About this task – Take the entries that follow and return exactly the lines from the one holding "Deine Freiheit, Deine" through the one holding "verändern, verbreiten und", both included. Nothing else is needed.

Material shown –

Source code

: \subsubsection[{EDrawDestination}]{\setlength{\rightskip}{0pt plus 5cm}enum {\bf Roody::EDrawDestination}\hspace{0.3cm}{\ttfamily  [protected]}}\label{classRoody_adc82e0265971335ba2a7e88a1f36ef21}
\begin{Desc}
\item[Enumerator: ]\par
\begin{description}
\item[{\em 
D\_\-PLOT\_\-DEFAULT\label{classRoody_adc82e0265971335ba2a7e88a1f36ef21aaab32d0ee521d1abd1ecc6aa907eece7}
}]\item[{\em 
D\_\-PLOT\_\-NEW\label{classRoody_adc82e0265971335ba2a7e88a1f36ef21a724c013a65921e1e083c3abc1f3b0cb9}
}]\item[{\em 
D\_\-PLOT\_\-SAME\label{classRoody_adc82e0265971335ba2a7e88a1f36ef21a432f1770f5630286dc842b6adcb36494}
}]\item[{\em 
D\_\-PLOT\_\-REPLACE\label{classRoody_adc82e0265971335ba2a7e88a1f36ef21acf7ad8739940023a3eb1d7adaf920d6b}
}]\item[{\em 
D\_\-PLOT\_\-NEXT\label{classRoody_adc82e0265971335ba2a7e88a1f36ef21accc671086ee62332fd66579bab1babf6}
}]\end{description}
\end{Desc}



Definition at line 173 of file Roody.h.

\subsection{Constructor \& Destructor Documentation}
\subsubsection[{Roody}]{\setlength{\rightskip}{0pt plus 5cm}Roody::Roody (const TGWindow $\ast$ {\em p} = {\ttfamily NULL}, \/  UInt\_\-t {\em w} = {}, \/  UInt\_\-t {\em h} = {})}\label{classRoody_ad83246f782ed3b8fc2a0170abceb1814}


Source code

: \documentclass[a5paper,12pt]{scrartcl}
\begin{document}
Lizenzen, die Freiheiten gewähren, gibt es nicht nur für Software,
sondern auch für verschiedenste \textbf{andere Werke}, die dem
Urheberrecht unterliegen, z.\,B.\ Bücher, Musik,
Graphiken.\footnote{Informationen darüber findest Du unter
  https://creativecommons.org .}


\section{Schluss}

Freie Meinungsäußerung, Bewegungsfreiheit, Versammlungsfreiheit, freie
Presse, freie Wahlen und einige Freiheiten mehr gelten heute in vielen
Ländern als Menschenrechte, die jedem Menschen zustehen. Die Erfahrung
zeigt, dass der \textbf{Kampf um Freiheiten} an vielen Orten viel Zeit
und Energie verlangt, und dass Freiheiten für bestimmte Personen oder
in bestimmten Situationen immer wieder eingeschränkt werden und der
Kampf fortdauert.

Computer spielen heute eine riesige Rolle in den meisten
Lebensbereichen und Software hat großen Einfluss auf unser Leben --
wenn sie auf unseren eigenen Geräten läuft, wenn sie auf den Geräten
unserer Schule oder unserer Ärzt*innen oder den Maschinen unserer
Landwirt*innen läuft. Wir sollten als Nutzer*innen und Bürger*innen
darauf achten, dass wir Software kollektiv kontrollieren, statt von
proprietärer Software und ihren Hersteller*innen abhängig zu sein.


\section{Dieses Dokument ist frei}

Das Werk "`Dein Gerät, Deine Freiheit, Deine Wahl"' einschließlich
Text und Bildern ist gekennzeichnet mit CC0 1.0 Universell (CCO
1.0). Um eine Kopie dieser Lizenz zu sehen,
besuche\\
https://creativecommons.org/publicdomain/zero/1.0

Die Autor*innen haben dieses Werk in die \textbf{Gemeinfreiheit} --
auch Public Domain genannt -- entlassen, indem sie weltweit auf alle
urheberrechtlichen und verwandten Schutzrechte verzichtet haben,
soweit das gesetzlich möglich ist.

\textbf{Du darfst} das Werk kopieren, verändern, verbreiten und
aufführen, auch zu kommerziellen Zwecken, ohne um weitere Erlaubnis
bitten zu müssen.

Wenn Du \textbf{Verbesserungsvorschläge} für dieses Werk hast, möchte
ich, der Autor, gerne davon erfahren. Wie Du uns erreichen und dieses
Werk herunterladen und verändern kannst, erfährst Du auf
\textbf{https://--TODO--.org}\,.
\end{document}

Completed task –
Das Werk "`Dein Gerät, Deine Freiheit, Deine Wahl"' einschließlich
Text und Bildern ist gekennzeichnet mit CC0 1.0 Universell (CCO
1.0). Um eine Kopie dieser Lizenz zu sehen,
besuche\\
https://creativecommons.org/publicdomain/zero/1.0

Die Autor*innen haben dieses Werk in die \textbf{Gemeinfreiheit} --
auch Public Domain genannt -- entlassen, indem sie weltweit auf alle
urheberrechtlichen und verwandten Schutzrechte verzichtet haben,
soweit das gesetzlich möglich ist.

\textbf{Du darfst} das Werk kopieren, verändern, verbreiten und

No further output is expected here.